[Work to be completed] The printed result should hold only the lines from the opening of the data through the line bearing "por consola. Por", exactly as given and without pictures.

[Listed records]
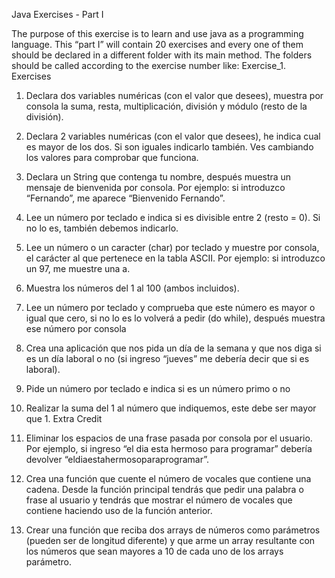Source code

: Java Exercises - Part I

The purpose of this exercise is to learn and use java as a programming language. This “part I”
will contain 20 exercises and every one of them should be declared in a different folder with its
main method.
The folders should be called according to the exercise number like: Exercise_1.
Exercises

1. Declara dos variables numéricas (con el valor que desees), muestra por consola la
suma, resta, multiplicación, división y módulo (resto de la división).

2. Declara 2 variables numéricas (con el valor que desees), he indica cual es mayor de los
dos. Si son iguales indicarlo también. Ves cambiando los valores para comprobar que
funciona.

3. Declara un String que contenga tu nombre, después muestra un mensaje de bienvenida
por consola. Por ejemplo: si introduzco “Fernando”, me aparece “Bienvenido Fernando”.

4. Lee un número por teclado e indica si es divisible entre 2 (resto = 0). Si no lo es,
también debemos indicarlo.

5. Lee un número o un caracter (char) por teclado y muestre por consola, el carácter al que
pertenece en la tabla ASCII. Por ejemplo: si introduzco un 97, me muestre una a.

6. Muestra los números del 1 al 100 (ambos incluidos).

7. Lee un número por teclado y comprueba que este número es mayor o igual que cero, si
no lo es lo volverá a pedir (do while), después muestra ese número por consola

8. Crea una aplicación que nos pida un día de la semana y que nos diga si es un día
laboral o no (si ingreso “jueves” me debería decir que si es laboral).

9. Pide un número por teclado e indica si es un número primo o no

10. Realizar la suma del 1 al número que indiquemos, este debe ser mayor que 1.
Extra Credit

11. Eliminar los espacios de una frase pasada por consola por el usuario. Por ejemplo, si
ingreso “el dia esta hermoso para programar” debería devolver
“eldiaestahermosoparaprogramar”.

12. Crea una función que cuente el número de vocales que contiene una cadena.
Desde la función principal tendrás que pedir una palabra o frase al usuario y tendrás
que mostrar el número de vocales que contiene haciendo uso de la función anterior.

13. Crear una función que reciba dos arrays de números como parámetros (pueden ser
de longitud diferente) y que arme un array resultante con los números que sean
mayores a 10 de cada uno de los arrays parámetro.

[Output below]
Source code

: Java Exercises - Part I

The purpose of this exercise is to learn and use java as a programming language. This “part I”
will contain 20 exercises and every one of them should be declared in a different folder with its
main method.
The folders should be called according to the exercise number like: Exercise_1.
Exercises

1. Declara dos variables numéricas (con el valor que desees), muestra por consola la
suma, resta, multiplicación, división y módulo (resto de la división).

2. Declara 2 variables numéricas (con el valor que desees), he indica cual es mayor de los
dos. Si son iguales indicarlo también. Ves cambiando los valores para comprobar que
funciona.

3. Declara un String que contenga tu nombre, después muestra un mensaje de bienvenida
por consola. Por ejemplo: si introduzco “Fernando”, me aparece “Bienvenido Fernando”.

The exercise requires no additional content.